The TiVo box deal is definitely baby steps—the three pay-TV companies have fewer than 1 million subscribers combined. Netflix will also retain its current separate billing with its subscribers. The companies operate in Chicago, Texas, South Florida, and several other eastern U.S. markets. Netflix has reached similar deals in Europe, where Com Hem of Sweden and Virgin Media in the U.K. have both included Netflix in the TiVo boxes they lease to subscribers.

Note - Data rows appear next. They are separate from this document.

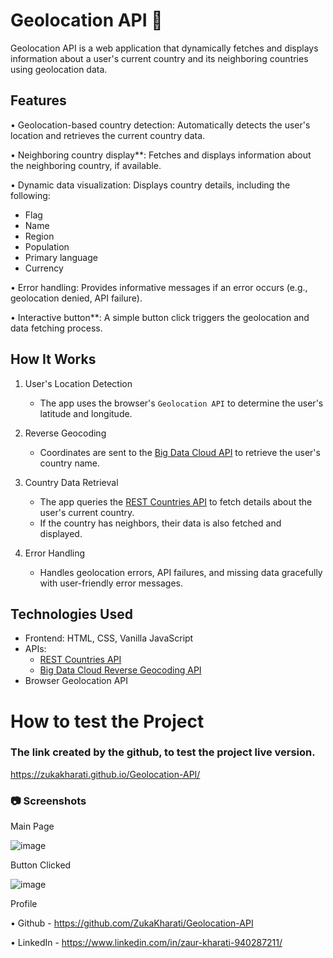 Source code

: # Geolocation API 📍

Geolocation API is a web application that dynamically fetches and displays information about a user's current country and its neighboring countries using geolocation data.

## Features

• Geolocation-based country detection: Automatically detects the user's location and retrieves the current country data.  

• Neighboring country display**: Fetches and displays information about the neighboring country, if available.  

• Dynamic data visualization: Displays country details, including the following:  
  - Flag  
  - Name  
  - Region  
  - Population  
  - Primary language  
  - Currency

• Error handling: Provides informative messages if an error occurs (e.g., geolocation denied, API failure). 

• Interactive button**: A simple button click triggers the geolocation and data fetching process.

## How It Works 

1. User's Location Detection  
   - The app uses the browser's `Geolocation API` to determine the user's latitude and longitude.
  
2. Reverse Geocoding  
   - Coordinates are sent to the [Big Data Cloud API](https://www.bigdatacloud.com/) to retrieve the user's country name.

3. Country Data Retrieval  
   - The app queries the [REST Countries API](https://restcountries.com/) to fetch details about the user's current country.  
   - If the country has neighbors, their data is also fetched and displayed.

4. Error Handling  
   - Handles geolocation errors, API failures, and missing data gracefully with user-friendly error messages.
  
## Technologies Used

- Frontend: HTML, CSS, Vanilla JavaScript  
- APIs:  
  - [REST Countries API](https://restcountries.com/)  
  - [Big Data Cloud Reverse Geocoding API](https://www.bigdatacloud.com/)  
- Browser Geolocation API

# How to test the Project

### The link created by the github, to test the project live version.

https://zukakharati.github.io/Geolocation-API/

### 📷 Screenshots

Main Page

![image](https://github.com/user-attachments/assets/cc23dece-ac6d-40ab-ae60-f39dfaad7005)

Button Clicked

![image](https://github.com/user-attachments/assets/a9027fcf-6e4b-486f-a66a-e33e721d029b)

Profile

• Github - https://github.com/ZukaKharati/Geolocation-API

• LinkedIn - https://www.linkedin.com/in/zaur-kharati-940287211/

Netflix has gained little traction, thus far, in its talks with larger cable players such as Comcast and Cablevision about including its service on their boxes. For one thing, the behemoths are still focused on television programming and see little incentive to help Netflix compete with programming they have paid millions to acquire. Comcast, for example, has built a well-regarded video platform that incorporates video-on-demand functions much like Netflix’s service. Large cable companies also generally want payment from Netflix if they were to forge closer infrastructure ties with the company’s video-streaming servers and the heavy demand for bandwidth. Smaller players in the pay-TV industry, however, have largely migrated to a future where high-speed Internet is their core product, with video and its shrinking profit margins only an ancillary business, if it remains one at all. In August, Cablevision Chief Executive James Dolan predicted that so-called “linear television” broadcasting will move from cable infrastructure to the Internet, and that his company may not even sell video at some point.
Netflix access has been incorporated into dozens of streaming devices, from those sold by Roku and Apple to Internet-connected televisions and Amazon’s Kindle and Fire TV. “We want to be like Switzerland and be on any device,” Evers says. And from Netflix’s perspective, if that’s on the ubiquitous cable box, all the better.